*** EXTRACTED INFORMATION ***

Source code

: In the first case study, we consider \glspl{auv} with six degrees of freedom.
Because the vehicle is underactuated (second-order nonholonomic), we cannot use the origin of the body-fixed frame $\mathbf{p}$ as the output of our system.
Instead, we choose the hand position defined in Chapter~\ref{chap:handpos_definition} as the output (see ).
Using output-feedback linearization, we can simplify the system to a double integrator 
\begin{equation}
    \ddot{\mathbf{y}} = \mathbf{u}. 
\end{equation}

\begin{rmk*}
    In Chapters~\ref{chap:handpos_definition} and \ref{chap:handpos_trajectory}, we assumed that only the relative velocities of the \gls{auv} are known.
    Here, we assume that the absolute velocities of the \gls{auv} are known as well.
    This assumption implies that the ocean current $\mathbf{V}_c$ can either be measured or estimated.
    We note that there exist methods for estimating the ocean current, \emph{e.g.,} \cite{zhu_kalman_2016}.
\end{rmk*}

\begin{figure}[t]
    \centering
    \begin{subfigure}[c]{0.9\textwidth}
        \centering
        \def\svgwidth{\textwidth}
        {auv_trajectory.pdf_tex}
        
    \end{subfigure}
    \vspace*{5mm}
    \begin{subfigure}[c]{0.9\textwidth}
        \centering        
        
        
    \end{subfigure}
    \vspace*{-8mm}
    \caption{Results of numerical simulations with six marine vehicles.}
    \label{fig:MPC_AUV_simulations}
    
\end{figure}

*** End of EXTRACTED INFORMATION ***

# TASK
Where in the records does the word "chap" appear? Copy each line that holds it.

# ANSWER BOX
Instead, we choose the hand position defined in Chapter~\ref{chap:handpos_definition} as the output (see ).
    In Chapters~\ref{chap:handpos_definition} and \ref{chap:handpos_trajectory}, we assumed that only the relative velocities of the \gls{auv} are known.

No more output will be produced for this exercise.